- _Source material_
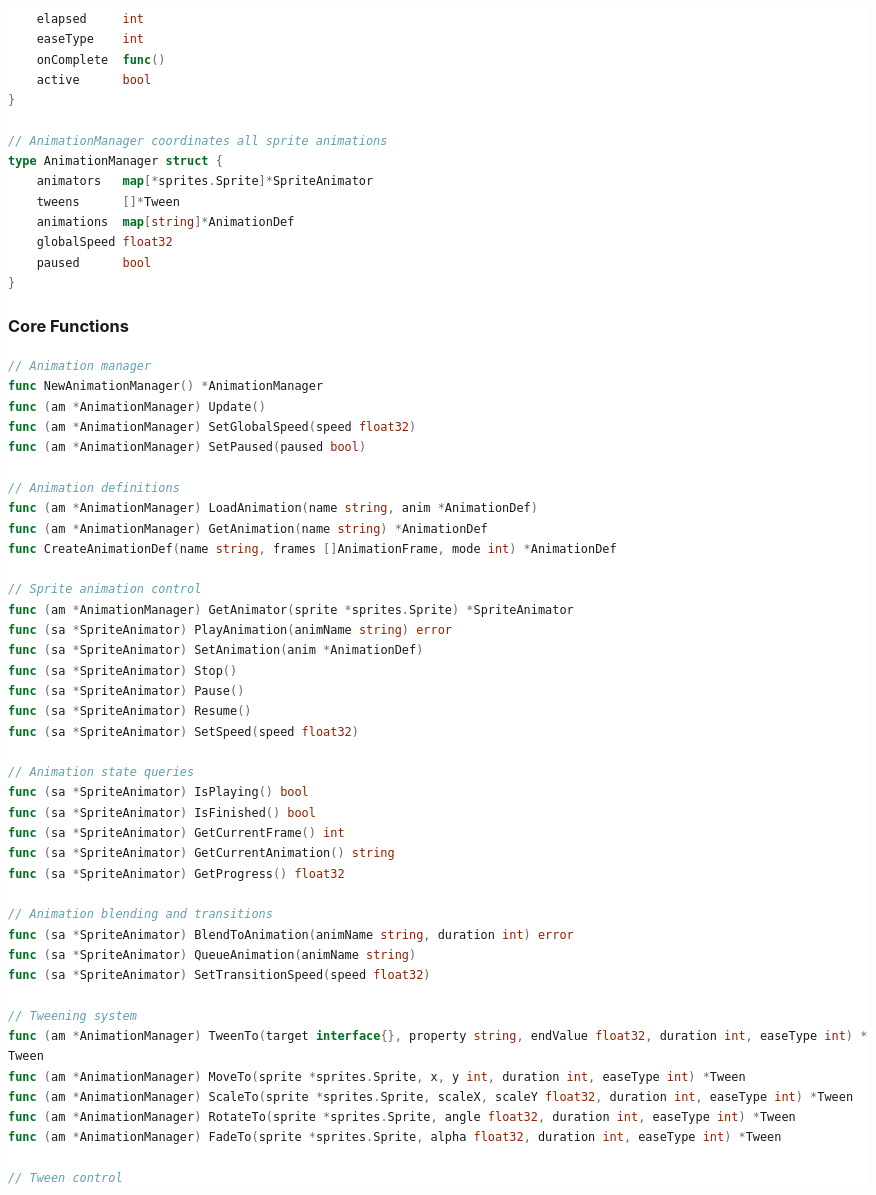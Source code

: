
 ```go
    elapsed     int
    easeType    int
    onComplete  func()
    active      bool
}

// AnimationManager coordinates all sprite animations
type AnimationManager struct {
    animators   map[*sprites.Sprite]*SpriteAnimator
    tweens      []*Tween
    animations  map[string]*AnimationDef
    globalSpeed float32
    paused      bool
}
```

### Core Functions
```go
// Animation manager
func NewAnimationManager() *AnimationManager
func (am *AnimationManager) Update()
func (am *AnimationManager) SetGlobalSpeed(speed float32)
func (am *AnimationManager) SetPaused(paused bool)

// Animation definitions
func (am *AnimationManager) LoadAnimation(name string, anim *AnimationDef)
func (am *AnimationManager) GetAnimation(name string) *AnimationDef
func CreateAnimationDef(name string, frames []AnimationFrame, mode int) *AnimationDef

// Sprite animation control
func (am *AnimationManager) GetAnimator(sprite *sprites.Sprite) *SpriteAnimator
func (sa *SpriteAnimator) PlayAnimation(animName string) error
func (sa *SpriteAnimator) SetAnimation(anim *AnimationDef)
func (sa *SpriteAnimator) Stop()
func (sa *SpriteAnimator) Pause()
func (sa *SpriteAnimator) Resume()
func (sa *SpriteAnimator) SetSpeed(speed float32)

// Animation state queries
func (sa *SpriteAnimator) IsPlaying() bool
func (sa *SpriteAnimator) IsFinished() bool
func (sa *SpriteAnimator) GetCurrentFrame() int
func (sa *SpriteAnimator) GetCurrentAnimation() string
func (sa *SpriteAnimator) GetProgress() float32

// Animation blending and transitions
func (sa *SpriteAnimator) BlendToAnimation(animName string, duration int) error
func (sa *SpriteAnimator) QueueAnimation(animName string)
func (sa *SpriteAnimator) SetTransitionSpeed(speed float32)

// Tweening system
func (am *AnimationManager) TweenTo(target interface{}, property string, endValue float32, duration int, easeType int) *Tween
func (am *AnimationManager) MoveTo(sprite *sprites.Sprite, x, y int, duration int, easeType int) *Tween
func (am *AnimationManager) ScaleTo(sprite *sprites.Sprite, scaleX, scaleY float32, duration int, easeType int) *Tween
func (am *AnimationManager) RotateTo(sprite *sprites.Sprite, angle float32, duration int, easeType int) *Tween
func (am *AnimationManager) FadeTo(sprite *sprites.Sprite, alpha float32, duration int, easeType int) *Tween

// Tween control
```
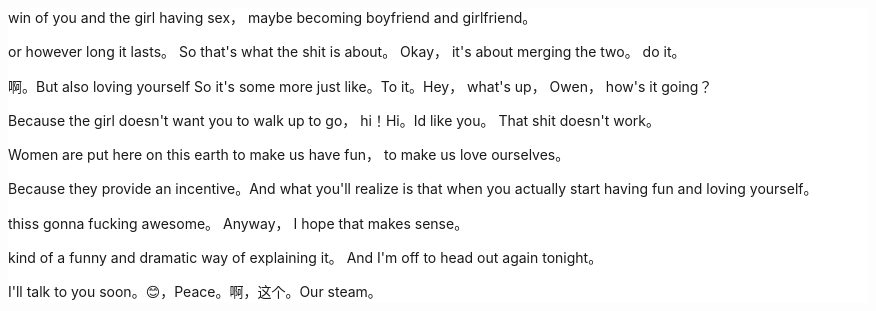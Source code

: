  win of you and the girl having sex， maybe becoming boyfriend and girlfriend。

 or however long it lasts。 So that's what the shit is about。 Okay， it's about merging the two。 do it。

啊。But also loving yourself So it's some more just like。To it。Hey， what's up， Owen， how's it going？

Because the girl doesn't want you to walk up to go， hi！Hi。Id like you。 That shit doesn't work。

 Women are put here on this earth to make us have fun， to make us love ourselves。

Because they provide an incentive。And what you'll realize is that when you actually start having fun and loving yourself。

 thiss gonna fucking awesome。 Anyway， I hope that makes sense。

 kind of a funny and dramatic way of explaining it。 And I'm off to head out again tonight。

 I'll talk to you soon。😊，Peace。啊，这个。Our steam。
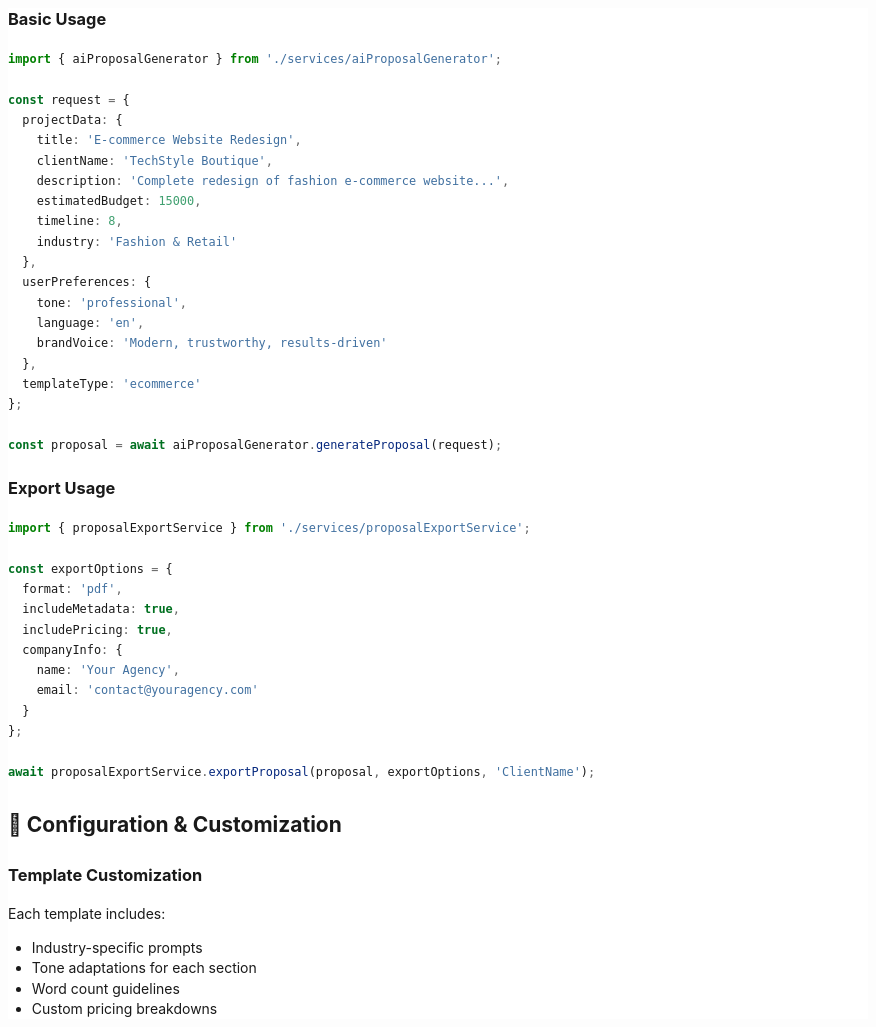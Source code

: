 ### Basic Usage
```typescript
import { aiProposalGenerator } from './services/aiProposalGenerator';

const request = {
  projectData: {
    title: 'E-commerce Website Redesign',
    clientName: 'TechStyle Boutique',
    description: 'Complete redesign of fashion e-commerce website...',
    estimatedBudget: 15000,
    timeline: 8,
    industry: 'Fashion & Retail'
  },
  userPreferences: {
    tone: 'professional',
    language: 'en',
    brandVoice: 'Modern, trustworthy, results-driven'
  },
  templateType: 'ecommerce'
};

const proposal = await aiProposalGenerator.generateProposal(request);
```

### Export Usage
```typescript
import { proposalExportService } from './services/proposalExportService';

const exportOptions = {
  format: 'pdf',
  includeMetadata: true,
  includePricing: true,
  companyInfo: {
    name: 'Your Agency',
    email: 'contact@youragency.com'
  }
};

await proposalExportService.exportProposal(proposal, exportOptions, 'ClientName');
```

## 🔧 Configuration & Customization

### Template Customization
Each template includes:
- Industry-specific prompts
- Tone adaptations for each section
- Word count guidelines
- Custom pricing breakdowns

- _Task prompt_
Repeat each line of the records exactly, dropping the pictures.

- _Task response_
Source code

:
 ```go
    elapsed     int
    easeType    int
    onComplete  func()
    active      bool
}

// AnimationManager coordinates all sprite animations
type AnimationManager struct {
    animators   map[*sprites.Sprite]*SpriteAnimator
    tweens      []*Tween
    animations  map[string]*AnimationDef
    globalSpeed float32
    paused      bool
}
```

### Core Functions
```go
// Animation manager
func NewAnimationManager() *AnimationManager
func (am *AnimationManager) Update()
func (am *AnimationManager) SetGlobalSpeed(speed float32)
func (am *AnimationManager) SetPaused(paused bool)

// Animation definitions
func (am *AnimationManager) LoadAnimation(name string, anim *AnimationDef)
func (am *AnimationManager) GetAnimation(name string) *AnimationDef
func CreateAnimationDef(name string, frames []AnimationFrame, mode int) *AnimationDef

// Sprite animation control
func (am *AnimationManager) GetAnimator(sprite *sprites.Sprite) *SpriteAnimator
func (sa *SpriteAnimator) PlayAnimation(animName string) error
func (sa *SpriteAnimator) SetAnimation(anim *AnimationDef)
func (sa *SpriteAnimator) Stop()
func (sa *SpriteAnimator) Pause()
func (sa *SpriteAnimator) Resume()
func (sa *SpriteAnimator) SetSpeed(speed float32)

// Animation state queries
func (sa *SpriteAnimator) IsPlaying() bool
func (sa *SpriteAnimator) IsFinished() bool
func (sa *SpriteAnimator) GetCurrentFrame() int
func (sa *SpriteAnimator) GetCurrentAnimation() string
func (sa *SpriteAnimator) GetProgress() float32

// Animation blending and transitions
func (sa *SpriteAnimator) BlendToAnimation(animName string, duration int) error
func (sa *SpriteAnimator) QueueAnimation(animName string)
func (sa *SpriteAnimator) SetTransitionSpeed(speed float32)

// Tweening system
func (am *AnimationManager) TweenTo(target interface{}, property string, endValue float32, duration int, easeType int) *Tween
func (am *AnimationManager) MoveTo(sprite *sprites.Sprite, x, y int, duration int, easeType int) *Tween
func (am *AnimationManager) ScaleTo(sprite *sprites.Sprite, scaleX, scaleY float32, duration int, easeType int) *Tween
func (am *AnimationManager) RotateTo(sprite *sprites.Sprite, angle float32, duration int, easeType int) *Tween
func (am *AnimationManager) FadeTo(sprite *sprites.Sprite, alpha float32, duration int, easeType int) *Tween

// Tween control
```
Source code

:  win of you and the girl having sex， maybe becoming boyfriend and girlfriend。

 or however long it lasts。 So that's what the shit is about。 Okay， it's about merging the two。 do it。

啊。But also loving yourself So it's some more just like。To it。Hey， what's up， Owen， how's it going？

Because the girl doesn't want you to walk up to go， hi！Hi。Id like you。 That shit doesn't work。

 Women are put here on this earth to make us have fun， to make us love ourselves。

Because they provide an incentive。And what you'll realize is that when you actually start having fun and loving yourself。

 thiss gonna fucking awesome。 Anyway， I hope that makes sense。

 kind of a funny and dramatic way of explaining it。 And I'm off to head out again tonight。

 I'll talk to you soon。😊，Peace。啊，这个。Our steam。
Source code

: ### Basic Usage
```typescript
import { aiProposalGenerator } from './services/aiProposalGenerator';

const request = {
  projectData: {
    title: 'E-commerce Website Redesign',
    clientName: 'TechStyle Boutique',
    description: 'Complete redesign of fashion e-commerce website...',
    estimatedBudget: 15000,
    timeline: 8,
    industry: 'Fashion & Retail'
  },
  userPreferences: {
    tone: 'professional',
    language: 'en',
    brandVoice: 'Modern, trustworthy, results-driven'
  },
  templateType: 'ecommerce'
};

const proposal = await aiProposalGenerator.generateProposal(request);
```

### Export Usage
```typescript
import { proposalExportService } from './services/proposalExportService';

const exportOptions = {
  format: 'pdf',
  includeMetadata: true,
  includePricing: true,
  companyInfo: {
    name: 'Your Agency',
    email: 'contact@youragency.com'
  }
};

await proposalExportService.exportProposal(proposal, exportOptions, 'ClientName');
```

## 🔧 Configuration & Customization

### Template Customization
Each template includes:
- Industry-specific prompts
- Tone adaptations for each section
- Word count guidelines
- Custom pricing breakdowns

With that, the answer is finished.